Provided records:
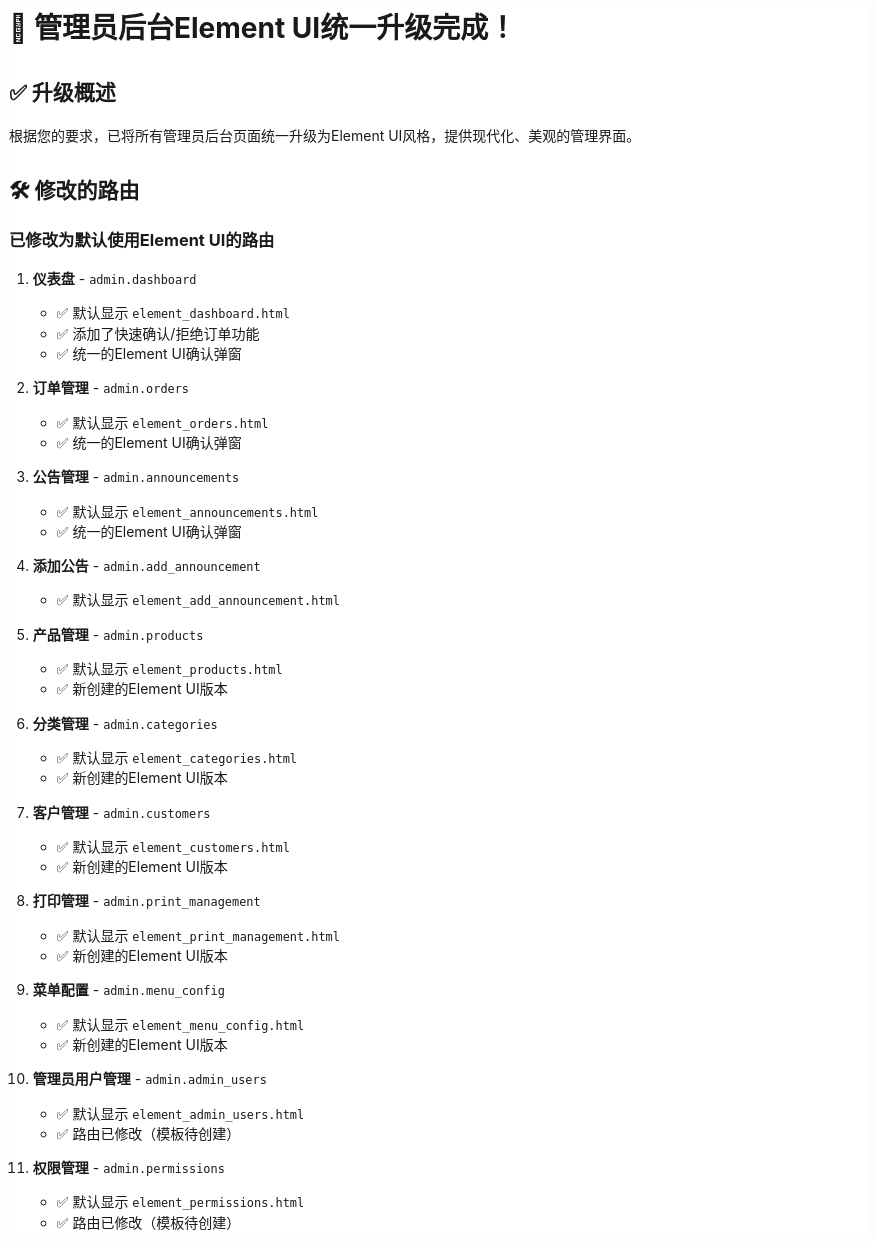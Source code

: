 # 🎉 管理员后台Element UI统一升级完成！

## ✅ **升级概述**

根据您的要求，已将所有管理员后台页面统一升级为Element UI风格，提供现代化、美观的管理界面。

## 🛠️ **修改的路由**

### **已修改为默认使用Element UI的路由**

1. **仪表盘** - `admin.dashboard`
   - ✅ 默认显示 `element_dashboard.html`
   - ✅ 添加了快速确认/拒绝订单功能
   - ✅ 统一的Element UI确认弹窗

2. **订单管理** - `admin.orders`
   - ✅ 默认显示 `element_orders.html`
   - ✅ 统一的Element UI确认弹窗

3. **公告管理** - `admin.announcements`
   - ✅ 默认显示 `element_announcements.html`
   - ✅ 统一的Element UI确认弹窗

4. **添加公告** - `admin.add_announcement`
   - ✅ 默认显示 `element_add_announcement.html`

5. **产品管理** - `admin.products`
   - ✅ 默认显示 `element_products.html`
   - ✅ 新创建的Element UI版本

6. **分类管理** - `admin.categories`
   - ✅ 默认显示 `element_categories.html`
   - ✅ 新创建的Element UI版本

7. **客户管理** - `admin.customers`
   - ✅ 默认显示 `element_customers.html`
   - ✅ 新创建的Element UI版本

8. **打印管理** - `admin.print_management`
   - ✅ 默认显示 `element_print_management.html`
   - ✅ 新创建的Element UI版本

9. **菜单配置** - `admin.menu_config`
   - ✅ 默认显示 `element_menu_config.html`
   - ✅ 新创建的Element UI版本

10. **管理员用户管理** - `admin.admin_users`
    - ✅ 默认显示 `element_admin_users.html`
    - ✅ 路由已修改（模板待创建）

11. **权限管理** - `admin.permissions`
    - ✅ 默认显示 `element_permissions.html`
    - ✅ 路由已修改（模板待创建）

...

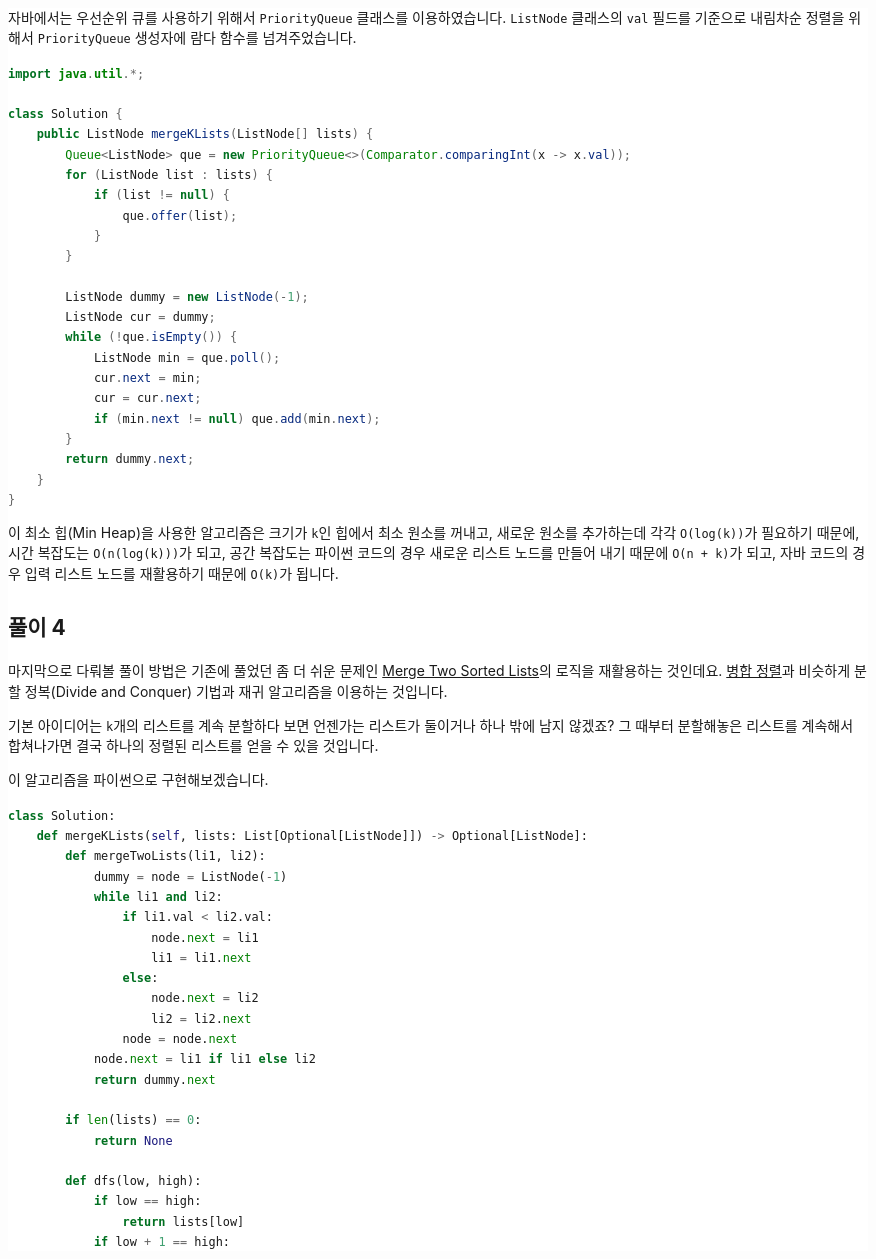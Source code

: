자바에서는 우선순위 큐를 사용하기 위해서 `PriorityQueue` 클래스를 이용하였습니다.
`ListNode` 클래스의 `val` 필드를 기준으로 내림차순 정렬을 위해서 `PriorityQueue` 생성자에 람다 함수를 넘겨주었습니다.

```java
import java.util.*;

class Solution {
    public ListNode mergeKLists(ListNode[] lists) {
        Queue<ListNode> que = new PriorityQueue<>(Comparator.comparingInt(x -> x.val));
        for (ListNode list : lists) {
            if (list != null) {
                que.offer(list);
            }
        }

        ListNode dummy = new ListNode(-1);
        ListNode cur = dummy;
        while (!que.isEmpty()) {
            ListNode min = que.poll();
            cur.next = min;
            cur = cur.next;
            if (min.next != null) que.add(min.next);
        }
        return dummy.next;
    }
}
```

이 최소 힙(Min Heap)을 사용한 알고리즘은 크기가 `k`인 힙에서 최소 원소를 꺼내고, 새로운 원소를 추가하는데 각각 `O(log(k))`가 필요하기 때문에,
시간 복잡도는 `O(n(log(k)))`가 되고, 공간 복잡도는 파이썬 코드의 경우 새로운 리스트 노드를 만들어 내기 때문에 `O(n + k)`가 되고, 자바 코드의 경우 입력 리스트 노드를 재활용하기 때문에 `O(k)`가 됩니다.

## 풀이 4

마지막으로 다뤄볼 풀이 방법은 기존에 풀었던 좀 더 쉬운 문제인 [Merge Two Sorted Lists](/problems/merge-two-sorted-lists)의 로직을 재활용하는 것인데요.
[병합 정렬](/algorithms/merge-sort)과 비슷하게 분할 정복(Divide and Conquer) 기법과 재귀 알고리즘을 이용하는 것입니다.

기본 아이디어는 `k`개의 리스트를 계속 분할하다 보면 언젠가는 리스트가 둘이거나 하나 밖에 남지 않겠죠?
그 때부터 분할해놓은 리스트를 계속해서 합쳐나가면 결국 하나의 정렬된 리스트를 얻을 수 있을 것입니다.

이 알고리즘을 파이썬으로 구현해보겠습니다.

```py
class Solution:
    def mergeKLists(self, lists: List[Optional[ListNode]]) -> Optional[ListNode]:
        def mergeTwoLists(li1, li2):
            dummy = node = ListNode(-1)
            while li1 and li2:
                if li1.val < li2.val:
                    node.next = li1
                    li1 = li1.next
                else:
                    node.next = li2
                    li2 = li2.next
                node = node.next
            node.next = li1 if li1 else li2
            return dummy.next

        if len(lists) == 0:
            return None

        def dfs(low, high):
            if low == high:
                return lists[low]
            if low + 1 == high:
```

---

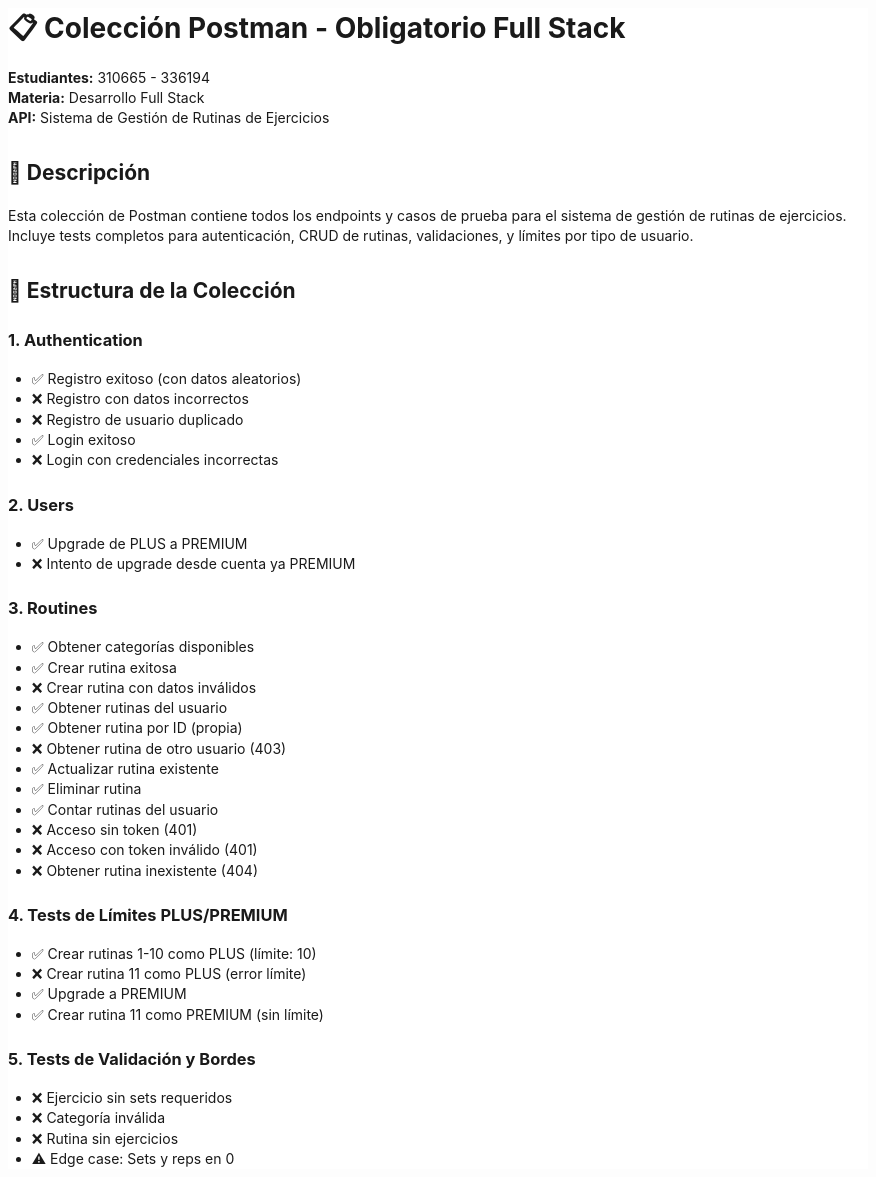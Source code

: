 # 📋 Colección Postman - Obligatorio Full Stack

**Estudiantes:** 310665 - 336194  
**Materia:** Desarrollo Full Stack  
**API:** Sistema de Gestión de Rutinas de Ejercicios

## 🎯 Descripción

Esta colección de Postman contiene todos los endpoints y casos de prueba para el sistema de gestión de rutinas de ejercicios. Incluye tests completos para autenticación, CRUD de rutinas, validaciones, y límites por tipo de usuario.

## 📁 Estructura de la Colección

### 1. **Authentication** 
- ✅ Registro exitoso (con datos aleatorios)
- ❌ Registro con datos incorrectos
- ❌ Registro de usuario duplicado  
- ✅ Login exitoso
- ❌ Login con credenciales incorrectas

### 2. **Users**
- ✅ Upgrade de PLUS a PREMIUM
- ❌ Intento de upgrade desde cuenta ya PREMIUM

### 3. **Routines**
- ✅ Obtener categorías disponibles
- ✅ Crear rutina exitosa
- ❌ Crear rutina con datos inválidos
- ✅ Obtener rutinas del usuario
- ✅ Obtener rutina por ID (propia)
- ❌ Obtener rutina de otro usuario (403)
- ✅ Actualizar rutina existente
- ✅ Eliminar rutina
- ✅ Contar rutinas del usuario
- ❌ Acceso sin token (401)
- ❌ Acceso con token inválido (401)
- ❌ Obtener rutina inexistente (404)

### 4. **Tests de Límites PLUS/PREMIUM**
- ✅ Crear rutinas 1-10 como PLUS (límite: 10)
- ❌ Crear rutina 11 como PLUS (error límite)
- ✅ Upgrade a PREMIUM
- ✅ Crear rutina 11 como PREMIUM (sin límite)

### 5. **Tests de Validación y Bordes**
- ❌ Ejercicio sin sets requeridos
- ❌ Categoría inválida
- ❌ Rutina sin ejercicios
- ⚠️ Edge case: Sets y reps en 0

Exercise details: Starting with the line with "- ✅ Obtener categorías disponibles" above and going on through the line with "- ⚠️ Edge case: Sets y reps en 0", transcribe every line exactly, both ends included, and add nothing.

Solution to the exercise:
- ✅ Obtener categorías disponibles
- ✅ Crear rutina exitosa
- ❌ Crear rutina con datos inválidos
- ✅ Obtener rutinas del usuario
- ✅ Obtener rutina por ID (propia)
- ❌ Obtener rutina de otro usuario (403)
- ✅ Actualizar rutina existente
- ✅ Eliminar rutina
- ✅ Contar rutinas del usuario
- ❌ Acceso sin token (401)
- ❌ Acceso con token inválido (401)
- ❌ Obtener rutina inexistente (404)

### 4. **Tests de Límites PLUS/PREMIUM**
- ✅ Crear rutinas 1-10 como PLUS (límite: 10)
- ❌ Crear rutina 11 como PLUS (error límite)
- ✅ Upgrade a PREMIUM
- ✅ Crear rutina 11 como PREMIUM (sin límite)

### 5. **Tests de Validación y Bordes**
- ❌ Ejercicio sin sets requeridos
- ❌ Categoría inválida
- ❌ Rutina sin ejercicios
- ⚠️ Edge case: Sets y reps en 0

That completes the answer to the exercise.